U.S. Navy Petty Officer Mark McMichael Not Only Launched His College Career with UMGC, But Also Started Writing Fantasy Novels Aimed at Young Teens Based on His Love of Dungeons and Dragons
Life could get a bit tedious during the pandemic, even in the U.S. Navy. So Petty Officer Mark McMichael not only launched his college career with University of Maryland Global Campus (UMGC), but also started writing fantasy novels aimed at young teens based on his love of Dungeons and Dragons.
Five novels later, as he is pushing his way toward an associate’s degree, he was awarded the University System of Maryland Regents Student Excellence Award for Innovation and Creativity Activity.
The award is given to a student in the university system who has accomplished great things in the creative and performing arts outside of school work or internship requitements or a job. It must be something that the student excels at on their own time for their own pleasure.
That certainly defines McMichael’s work, as he is well into a 100,000-word fantasy novel that builds on the previous five, all since 2020 while stationed first on the USS Ronald Reagan and now on Okinawa.
“I used to write stuff as a kid, so it’s always been there,” he said. “Sometimes you lose sight of stuff you like to do, and then it comes back. When I was on the ship, I had a lot of time on my hands, and writing helps to keep me grounded and creative.”
McMichael grew up in Mechanicsville, Pa. He graduated with honors from high school in 2009, but he decided he had enough of school. Instead of heading to college, he followed a family tradition by enlisting in the Navy.

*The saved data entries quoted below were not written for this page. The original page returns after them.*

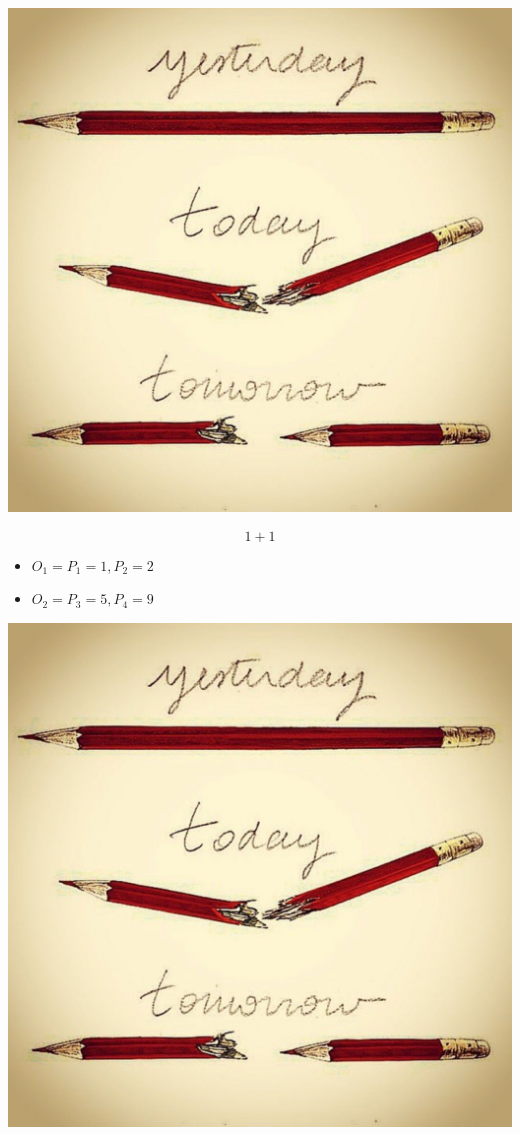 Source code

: \documentclass{article}
\begin{document}
\includegraphics{test-image}

\begin{equation}
  1+1
\end{equation}


\begin{itemize}
\item $O_1 = {P_1 = {1}, P_2 = {2}}$
\item $O_2 = {P_3 = {5}, P_4 = {9}}$
\end{itemize}


\includegraphics{test-image.jpg}
\end{document}
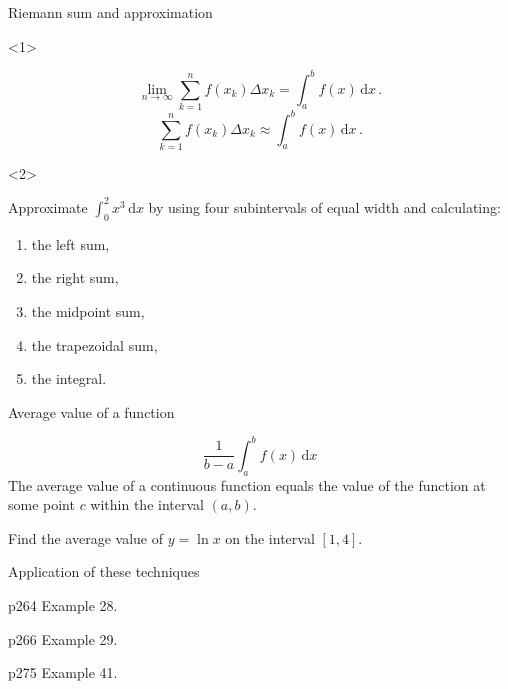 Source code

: \begin{frame}{Riemann sum and approximation}

\begin{onlyenv}<1>


\[
\lim_{n\to\infty}\sum_{k=1}^{n}f\left(x_{k}\right)\Delta x_{k}=\int_{a}^{b}f\left(x\right)\,\mathrm{d}x\,.
\]
\[
\sum_{k=1}^{n}f\left(x_{k}\right)\Delta x_{k}\approx\int_{a}^{b}f\left(x\right)\,\mathrm{d}x\,.
\]


\end{onlyenv}



\begin{onlyenv}<2>

\begin{example}
Approximate $\int_{0}^{2}x^{3}\,\mathrm{d}x$ by using four subintervals
of equal width and calculating:
\begin{enumerate}
\item the left sum,
\item the right sum,
\item the midpoint sum,
\item the trapezoidal sum,
\item the integral.
\end{enumerate}

\end{example}

\end{onlyenv}

\end{frame}

\begin{frame}{Average value of a function}


\[
\frac{1}{b-a}\int_{a}^{b}f\left(x\right)\,\mathrm{d}x
\]
The average value of a \alert{continuous} function equals the value
of the function at some point $c$ within the interval $\left(a,b\right)$.
\begin{example}
Find the average value of $y=\ln x$ on the interval $\left[1,4\right]$.
\end{example}

\end{frame}

\begin{frame}{Application of these techniques}

\begin{example}
p264 Example 28.
\end{example}



\begin{example}
p266 Example 29.
\end{example}



\begin{example}
p275 Example 41.
\end{example}

\end{frame}



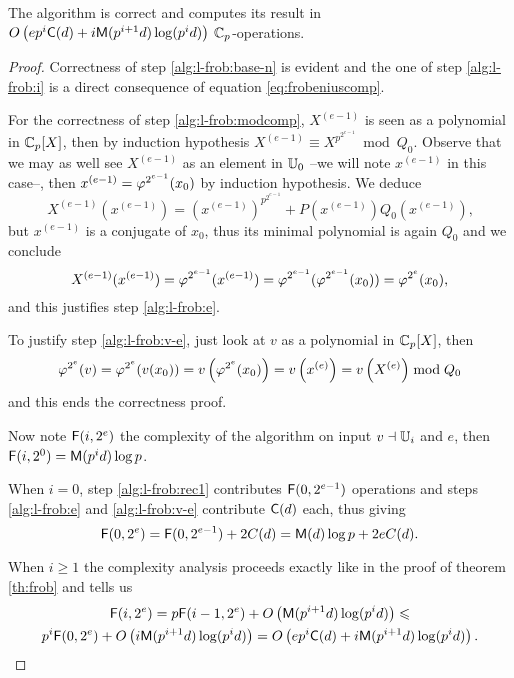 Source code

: \sloppy
\begin{theorem}
  \label{th:l-frob}
  The algorithm  is correct and computes
  its result in
  $O\left(ep^i\mathrm{\sf C}(d) + i\mathrm{\sf M}(p^{i+1}d)\log(p^id)\right)$
  $\mathbb{C}_p$-operations.
\end{theorem}
\fussy
\begin{proof}
  Correctness of step \ref{alg:l-frob:base-n} is evident and the one
  of step \ref{alg:l-frob:i} is a direct consequence of equation
  \eqref{eq:frobeniuscomp}.

  For the correctness of step \ref{alg:l-frob:modcomp}, $X^{(e-1)}$ is
  seen as a polynomial in $\mathbb{C}_p[X]$, then by induction hypothesis
  $X^{(e-1)}\equiv X^{p^{2^{e-1}}}\bmod Q_0$. Observe that we may as
  well see $X^{(e-1)}$ as an element in $\mathbb{U}_0$ --we will note
  $x^{(e-1)}$ in this case--, then $x^{(e-1)}=\varphi^{2^{e-1}}(x_0)$ by
  induction hypothesis. We deduce
  \begin{equation*}
    X^{(e-1)}(x^{(e-1)}) =
    (x^{(e-1)})^{p^{2^{e-1}}} + P(x^{(e-1)})Q_0(x^{(e-1)})
    \text{,}
  \end{equation*}
  but $x^{(e-1)}$ is a conjugate of $x_0$, thus its minimal polynomial
  is again $Q_0$ and we conclude
  \begin{equation*}
    X^{(e-1)}(x^{(e-1)}) = \varphi^{2^{e-1}}(x^{(e-1)}) =
    \varphi^{2^{e-1}}(\varphi^{2^{e-1}}(x_0)) =
    \varphi^{2^e}(x_0) \text{,}
  \end{equation*}
  and this justifies step \ref{alg:l-frob:e}.

  To justify step \ref{alg:l-frob:v-e}, just look at $v$ as a
  polynomial in $\mathbb{C}_p[X]$, then 
  \begin{equation*}
    \varphi^{2^e}(v) =
    \varphi^{2^e}(v(x_0)) = v\left(\varphi^{2^e}(x_0)\right) =
    v\left(x^{(e)}\right) = v\left(X^{(e)}\right) \bmod Q_0
  \end{equation*}
  and this ends the correctness proof.

  Now note $\mathrm{\sf F}(i,2^e)$ the complexity of the algorithm on input
  $v\dashv\mathbb{U}_i$ and $e$, then $\mathrm{\sf F}(i,2^0) = \mathrm{\sf M}(p^id)\log p$.

  When $i=0$, step \ref{alg:l-frob:rec1} contributes
  $\mathrm{\sf F}(0,2^{e-1})$ operations and steps \ref{alg:l-frob:e} and
  \ref{alg:l-frob:v-e} contribute $\mathrm{\sf C}(d)$ each, thus giving
  \begin{equation*}
    \mathrm{\sf F}(0,2^e) = \mathrm{\sf F}(0,2^{e-1}) + 2C(d) = 
    \mathrm{\sf M}(d)\log p+2eC(d)\text{.}
  \end{equation*}

  When $i\ge1$ the complexity analysis proceeds exactly like in the
  proof of theorem \ref{th:frob} and tells us
  \begin{multline*}
    \mathrm{\sf F}(i,2^e) =
    p\mathrm{\sf F}(i-1,2^e) + O\left(\mathrm{\sf M}(p^{i+1}d)\log(p^id)\right)\leqslant\\
    p^i\mathrm{\sf F}(0,2^e) + O\left(i\mathrm{\sf M}(p^{i+1}d)\log(p^id)\right) =
    O\left(ep^i\mathrm{\sf C}(d) + i\mathrm{\sf M}(p^{i+1}d)\log(p^id)\right)
    \text{.}
  \end{multline*}
\end{proof}

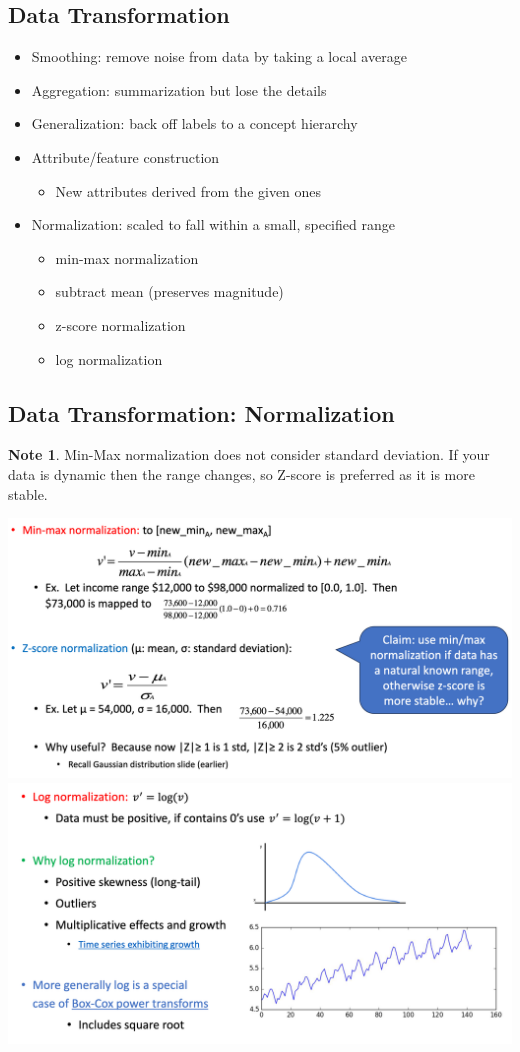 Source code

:\documentclass[11pt]{article}
\theoremstyle{definition}
\newtheorem{note}{Note}
\begin{document}
\subsection{Data Transformation}
\begin{itemize}
    \item Smoothing: remove noise from data by taking a local average
    \item Aggregation: summarization but lose the details
    \item Generalization: back off labels to a concept hierarchy
    \item Attribute/feature construction
    \begin{itemize}
        \item New attributes derived from the given ones
    \end{itemize}
    \item Normalization: scaled to fall within a small, specified range
    \begin{itemize}
        \item min-max normalization
        \item subtract mean (preserves magnitude)
        \item z-score normalization
        \item log normalization
    \end{itemize}
\end{itemize}
\subsection{Data Transformation: Normalization}
\begin{note}
    Min-Max normalization does not consider standard deviation. If your data is dynamic then the range changes, so Z-score is preferred as it is more stable.
\end{note}
\includegraphics[width=\textwidth/2]{18.png}
\includegraphics[width=\textwidth/2]{19.png}
\end{document}
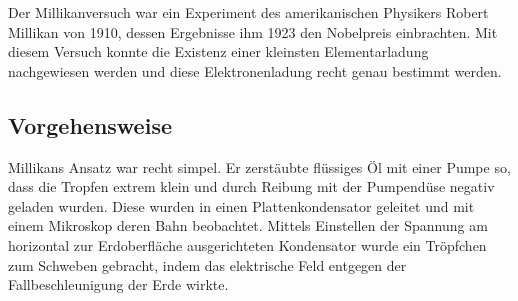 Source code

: 




%
%	






Der Millikanversuch war ein Experiment des amerikanischen Physikers Robert Millikan von 1910, dessen Ergebnisse ihm 1923 den Nobelpreis einbrachten. Mit diesem Versuch konnte die Existenz einer kleinsten Elementarladung nachgewiesen werden und diese Elektronenladung recht genau bestimmt werden.

\subsection{Vorgehensweise}

Millikans Ansatz war recht simpel. Er zerstäubte flüssiges Öl mit einer Pumpe so, dass die Tropfen extrem klein und durch Reibung mit der Pumpendüse negativ geladen wurden. Diese wurden in einen Plattenkondensator geleitet und mit einem Mikroskop deren Bahn beobachtet. Mittels Einstellen der Spannung am horizontal zur Erdoberfläche ausgerichteten Kondensator wurde ein Tröpfchen zum Schweben gebracht, indem das elektrische Feld entgegen der Fallbeschleunigung der Erde wirkte.

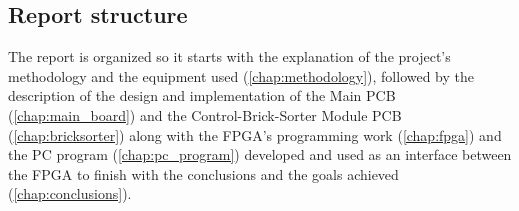 \subsection{Report structure}
The report is organized so it starts with the explanation of the project's methodology  and the equipment used (\ref{chap:methodology}), followed by the description of the design and implementation of the Main PCB (\ref{chap:main_board}) and the Control-Brick-Sorter Module PCB (\ref{chap:bricksorter}) along with the FPGA's programming work (\ref{chap:fpga}) and the PC program (\ref{chap:pc_program}) developed and used as an interface between the FPGA to finish with the conclusions and the goals achieved (\ref{chap:conclusions}).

In testing, the Navy determined he had an aptitude for intelligence work. As he worked his way up the ranks and passing ever-more stringent tests, he counted as one of his accomplishments tracking pirates off Somalia by combining satellite imagery with other intelligence sources. He said he was able to aid in the rescue a husband and wife from the United Kingdom whose yacht had been captured.
More recently, while on Okinawa, he and his team found a security problem in the sensitive networks of the Navy’s logistical chain, bringing it to the attention of superiors. For that, each of them will receive Navy and Marine Corps Achievement Medal.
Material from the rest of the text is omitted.